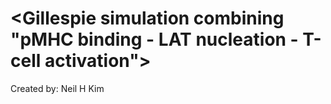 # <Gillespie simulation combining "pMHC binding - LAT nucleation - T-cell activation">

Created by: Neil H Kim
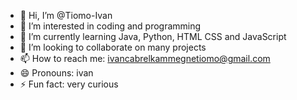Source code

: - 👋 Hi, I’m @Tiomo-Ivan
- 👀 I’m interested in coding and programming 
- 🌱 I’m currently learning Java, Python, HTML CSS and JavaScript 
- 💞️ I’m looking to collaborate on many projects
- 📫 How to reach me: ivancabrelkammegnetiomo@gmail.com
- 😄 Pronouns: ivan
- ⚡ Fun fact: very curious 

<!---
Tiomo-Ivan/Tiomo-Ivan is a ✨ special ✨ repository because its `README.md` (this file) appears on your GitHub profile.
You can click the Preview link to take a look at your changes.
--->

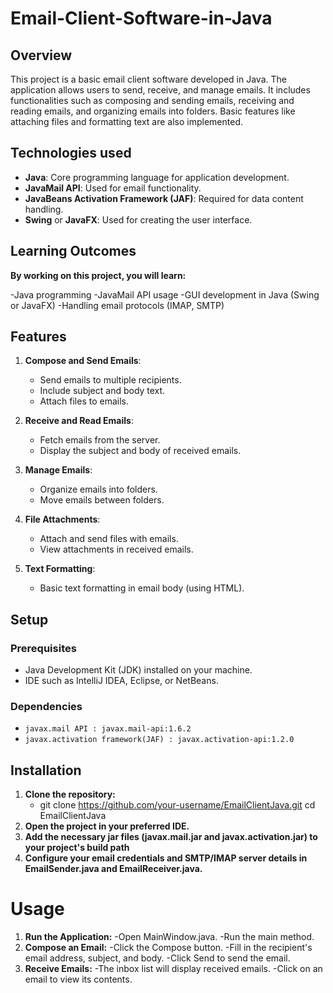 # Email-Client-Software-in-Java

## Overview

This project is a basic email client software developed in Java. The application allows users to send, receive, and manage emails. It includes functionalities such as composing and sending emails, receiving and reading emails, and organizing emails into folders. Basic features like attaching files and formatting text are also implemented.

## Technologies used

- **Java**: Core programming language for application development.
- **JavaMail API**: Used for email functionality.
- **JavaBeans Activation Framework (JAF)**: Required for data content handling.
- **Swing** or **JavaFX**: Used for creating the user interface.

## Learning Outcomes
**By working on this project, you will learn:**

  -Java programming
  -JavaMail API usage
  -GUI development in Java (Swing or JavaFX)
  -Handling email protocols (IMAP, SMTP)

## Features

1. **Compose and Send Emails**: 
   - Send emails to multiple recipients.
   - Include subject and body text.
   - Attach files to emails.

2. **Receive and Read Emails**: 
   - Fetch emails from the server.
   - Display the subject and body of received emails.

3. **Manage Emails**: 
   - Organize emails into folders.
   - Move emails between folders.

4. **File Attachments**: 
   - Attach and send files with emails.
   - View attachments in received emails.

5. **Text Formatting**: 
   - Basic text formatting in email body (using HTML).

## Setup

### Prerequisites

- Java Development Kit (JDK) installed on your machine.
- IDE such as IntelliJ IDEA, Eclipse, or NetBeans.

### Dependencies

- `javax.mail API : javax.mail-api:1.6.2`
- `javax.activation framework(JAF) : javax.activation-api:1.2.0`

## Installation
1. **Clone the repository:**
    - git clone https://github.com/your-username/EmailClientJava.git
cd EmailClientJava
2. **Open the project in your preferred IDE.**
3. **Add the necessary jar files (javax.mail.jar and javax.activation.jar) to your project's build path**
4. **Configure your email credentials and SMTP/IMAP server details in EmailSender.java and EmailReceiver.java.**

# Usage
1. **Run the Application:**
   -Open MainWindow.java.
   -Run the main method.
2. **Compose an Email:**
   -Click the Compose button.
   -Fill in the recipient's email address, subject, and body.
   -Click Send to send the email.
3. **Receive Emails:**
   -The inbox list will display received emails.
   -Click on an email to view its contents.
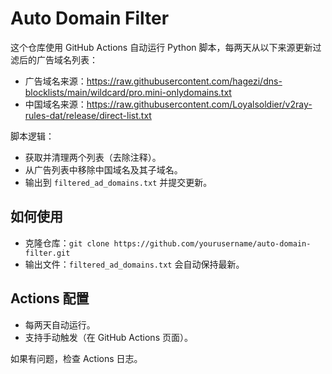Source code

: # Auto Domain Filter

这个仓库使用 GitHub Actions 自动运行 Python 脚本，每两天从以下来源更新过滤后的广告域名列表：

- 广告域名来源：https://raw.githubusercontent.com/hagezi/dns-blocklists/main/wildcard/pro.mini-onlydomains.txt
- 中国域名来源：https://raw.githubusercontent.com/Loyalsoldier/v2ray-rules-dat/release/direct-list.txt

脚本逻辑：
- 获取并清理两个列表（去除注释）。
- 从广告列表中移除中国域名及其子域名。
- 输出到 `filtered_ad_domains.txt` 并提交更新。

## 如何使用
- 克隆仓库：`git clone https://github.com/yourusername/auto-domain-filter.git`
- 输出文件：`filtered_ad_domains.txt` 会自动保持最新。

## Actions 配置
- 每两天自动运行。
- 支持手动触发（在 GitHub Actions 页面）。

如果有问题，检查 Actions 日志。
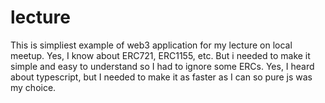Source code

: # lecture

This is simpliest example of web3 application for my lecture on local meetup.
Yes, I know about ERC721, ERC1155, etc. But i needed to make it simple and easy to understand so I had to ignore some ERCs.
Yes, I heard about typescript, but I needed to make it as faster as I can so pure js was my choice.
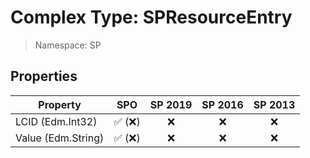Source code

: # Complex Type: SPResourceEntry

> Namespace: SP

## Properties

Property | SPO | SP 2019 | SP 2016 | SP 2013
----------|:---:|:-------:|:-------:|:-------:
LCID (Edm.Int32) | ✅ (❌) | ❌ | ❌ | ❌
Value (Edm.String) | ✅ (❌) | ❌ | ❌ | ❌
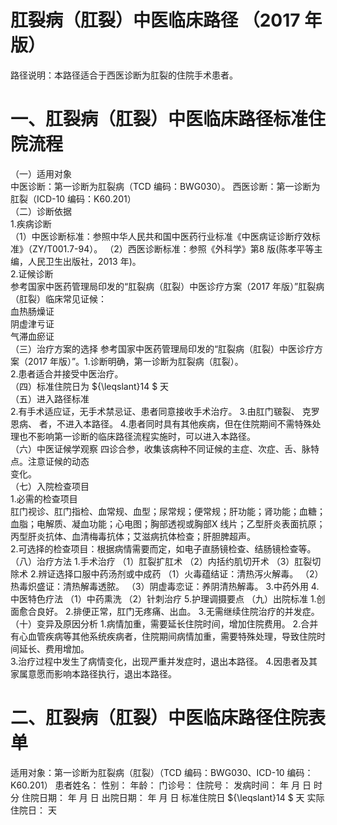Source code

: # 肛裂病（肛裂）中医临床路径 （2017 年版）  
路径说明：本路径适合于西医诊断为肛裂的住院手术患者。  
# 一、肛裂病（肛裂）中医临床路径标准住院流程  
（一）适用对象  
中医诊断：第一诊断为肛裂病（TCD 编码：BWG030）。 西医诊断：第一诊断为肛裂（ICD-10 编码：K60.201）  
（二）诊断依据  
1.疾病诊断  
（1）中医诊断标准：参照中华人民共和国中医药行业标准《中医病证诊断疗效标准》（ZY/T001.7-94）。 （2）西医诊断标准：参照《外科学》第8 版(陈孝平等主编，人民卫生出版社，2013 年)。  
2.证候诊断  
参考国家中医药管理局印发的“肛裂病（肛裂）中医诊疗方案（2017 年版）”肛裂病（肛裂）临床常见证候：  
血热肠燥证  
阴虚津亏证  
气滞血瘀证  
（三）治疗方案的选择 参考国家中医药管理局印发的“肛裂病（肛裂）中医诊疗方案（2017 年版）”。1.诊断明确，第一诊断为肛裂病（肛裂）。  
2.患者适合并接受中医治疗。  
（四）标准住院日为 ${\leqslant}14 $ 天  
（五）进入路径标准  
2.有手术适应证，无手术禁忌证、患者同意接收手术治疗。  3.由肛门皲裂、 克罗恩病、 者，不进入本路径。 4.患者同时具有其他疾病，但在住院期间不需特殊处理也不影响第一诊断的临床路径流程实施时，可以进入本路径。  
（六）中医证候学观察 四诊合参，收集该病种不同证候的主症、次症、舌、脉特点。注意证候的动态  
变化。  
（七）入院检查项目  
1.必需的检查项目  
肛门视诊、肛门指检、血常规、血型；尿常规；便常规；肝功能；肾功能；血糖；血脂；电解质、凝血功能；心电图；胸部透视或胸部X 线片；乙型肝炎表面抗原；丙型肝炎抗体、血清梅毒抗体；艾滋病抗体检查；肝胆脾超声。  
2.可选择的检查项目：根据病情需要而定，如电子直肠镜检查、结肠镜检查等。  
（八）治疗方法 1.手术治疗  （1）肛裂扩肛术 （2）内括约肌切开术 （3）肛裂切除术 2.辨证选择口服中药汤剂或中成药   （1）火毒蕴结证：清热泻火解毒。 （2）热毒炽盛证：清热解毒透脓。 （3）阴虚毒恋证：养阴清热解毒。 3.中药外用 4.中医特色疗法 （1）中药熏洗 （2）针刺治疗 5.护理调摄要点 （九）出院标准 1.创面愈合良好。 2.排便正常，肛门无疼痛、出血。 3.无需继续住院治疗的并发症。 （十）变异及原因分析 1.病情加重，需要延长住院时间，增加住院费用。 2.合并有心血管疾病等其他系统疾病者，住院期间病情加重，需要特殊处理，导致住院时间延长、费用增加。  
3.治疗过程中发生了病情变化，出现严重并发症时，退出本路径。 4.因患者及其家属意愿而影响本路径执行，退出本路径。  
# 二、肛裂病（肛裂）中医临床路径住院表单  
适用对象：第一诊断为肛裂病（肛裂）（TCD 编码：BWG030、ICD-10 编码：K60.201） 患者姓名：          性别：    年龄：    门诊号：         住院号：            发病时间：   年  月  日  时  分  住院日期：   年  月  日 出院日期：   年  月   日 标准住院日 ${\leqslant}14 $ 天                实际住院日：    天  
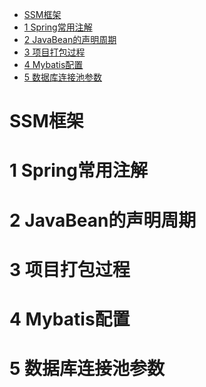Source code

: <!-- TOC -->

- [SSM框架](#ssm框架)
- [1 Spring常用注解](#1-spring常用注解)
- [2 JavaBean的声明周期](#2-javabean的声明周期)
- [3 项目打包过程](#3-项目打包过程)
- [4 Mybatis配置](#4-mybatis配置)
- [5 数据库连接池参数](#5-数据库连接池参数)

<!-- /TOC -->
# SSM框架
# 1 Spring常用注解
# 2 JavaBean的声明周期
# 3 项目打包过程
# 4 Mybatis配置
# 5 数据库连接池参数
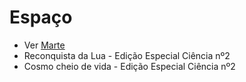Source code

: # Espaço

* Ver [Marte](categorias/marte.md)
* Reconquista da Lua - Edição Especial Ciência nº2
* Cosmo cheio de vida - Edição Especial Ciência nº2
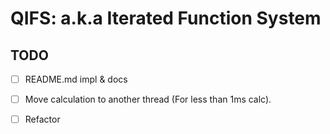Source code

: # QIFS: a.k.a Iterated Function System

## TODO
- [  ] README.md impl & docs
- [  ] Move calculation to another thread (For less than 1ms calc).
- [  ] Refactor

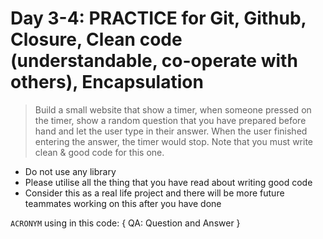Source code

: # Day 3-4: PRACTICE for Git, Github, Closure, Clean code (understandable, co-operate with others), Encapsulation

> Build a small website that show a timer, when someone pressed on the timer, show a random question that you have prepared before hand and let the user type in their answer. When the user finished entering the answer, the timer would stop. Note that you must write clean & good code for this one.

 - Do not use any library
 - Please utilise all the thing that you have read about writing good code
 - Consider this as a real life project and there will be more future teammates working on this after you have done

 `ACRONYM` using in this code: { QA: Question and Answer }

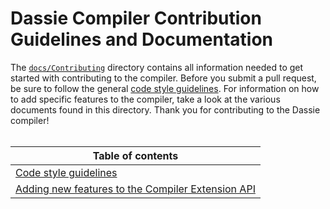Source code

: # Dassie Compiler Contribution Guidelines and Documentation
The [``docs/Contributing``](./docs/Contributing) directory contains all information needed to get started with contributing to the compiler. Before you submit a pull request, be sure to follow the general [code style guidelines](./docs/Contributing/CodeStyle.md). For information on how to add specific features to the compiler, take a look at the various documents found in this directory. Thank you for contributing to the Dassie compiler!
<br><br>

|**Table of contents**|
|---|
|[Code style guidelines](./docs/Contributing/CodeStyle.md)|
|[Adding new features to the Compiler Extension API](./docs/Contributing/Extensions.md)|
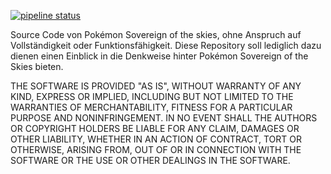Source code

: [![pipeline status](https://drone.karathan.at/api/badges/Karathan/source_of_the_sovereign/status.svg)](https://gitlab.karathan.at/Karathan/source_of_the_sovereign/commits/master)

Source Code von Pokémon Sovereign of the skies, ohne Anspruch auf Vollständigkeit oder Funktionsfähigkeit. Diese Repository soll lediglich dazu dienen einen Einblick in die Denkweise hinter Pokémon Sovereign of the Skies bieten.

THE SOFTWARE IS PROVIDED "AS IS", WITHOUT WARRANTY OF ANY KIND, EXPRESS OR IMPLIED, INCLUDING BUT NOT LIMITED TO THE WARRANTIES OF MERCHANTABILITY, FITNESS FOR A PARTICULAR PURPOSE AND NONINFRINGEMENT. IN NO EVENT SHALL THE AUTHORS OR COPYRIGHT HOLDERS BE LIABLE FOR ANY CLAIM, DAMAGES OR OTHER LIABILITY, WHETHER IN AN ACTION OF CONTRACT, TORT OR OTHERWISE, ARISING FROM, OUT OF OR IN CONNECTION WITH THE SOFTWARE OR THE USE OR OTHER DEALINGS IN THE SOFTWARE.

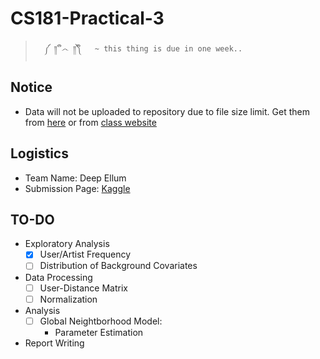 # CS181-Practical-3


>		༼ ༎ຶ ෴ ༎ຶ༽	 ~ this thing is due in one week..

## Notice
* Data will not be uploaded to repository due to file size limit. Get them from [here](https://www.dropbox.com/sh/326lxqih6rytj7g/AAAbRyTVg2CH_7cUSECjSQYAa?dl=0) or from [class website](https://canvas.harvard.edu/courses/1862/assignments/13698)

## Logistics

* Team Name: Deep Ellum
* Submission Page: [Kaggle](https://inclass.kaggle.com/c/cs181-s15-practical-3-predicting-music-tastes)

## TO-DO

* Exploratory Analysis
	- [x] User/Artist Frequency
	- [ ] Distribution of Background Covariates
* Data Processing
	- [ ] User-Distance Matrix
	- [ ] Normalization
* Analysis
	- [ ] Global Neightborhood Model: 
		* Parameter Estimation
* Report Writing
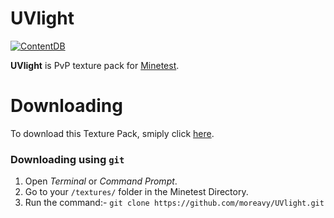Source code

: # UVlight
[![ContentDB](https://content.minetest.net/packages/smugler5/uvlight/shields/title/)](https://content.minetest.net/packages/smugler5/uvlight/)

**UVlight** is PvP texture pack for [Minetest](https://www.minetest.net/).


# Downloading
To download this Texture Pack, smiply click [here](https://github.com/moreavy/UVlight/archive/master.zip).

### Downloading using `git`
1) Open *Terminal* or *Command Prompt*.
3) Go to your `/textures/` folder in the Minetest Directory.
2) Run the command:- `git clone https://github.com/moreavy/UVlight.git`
● ● ● ● ●
Task brief
Gather from the data above every line with the string "received".

Finished exercise
   - Display the subject and body of received emails.
   - View attachments in received emails.
   -The inbox list will display received emails.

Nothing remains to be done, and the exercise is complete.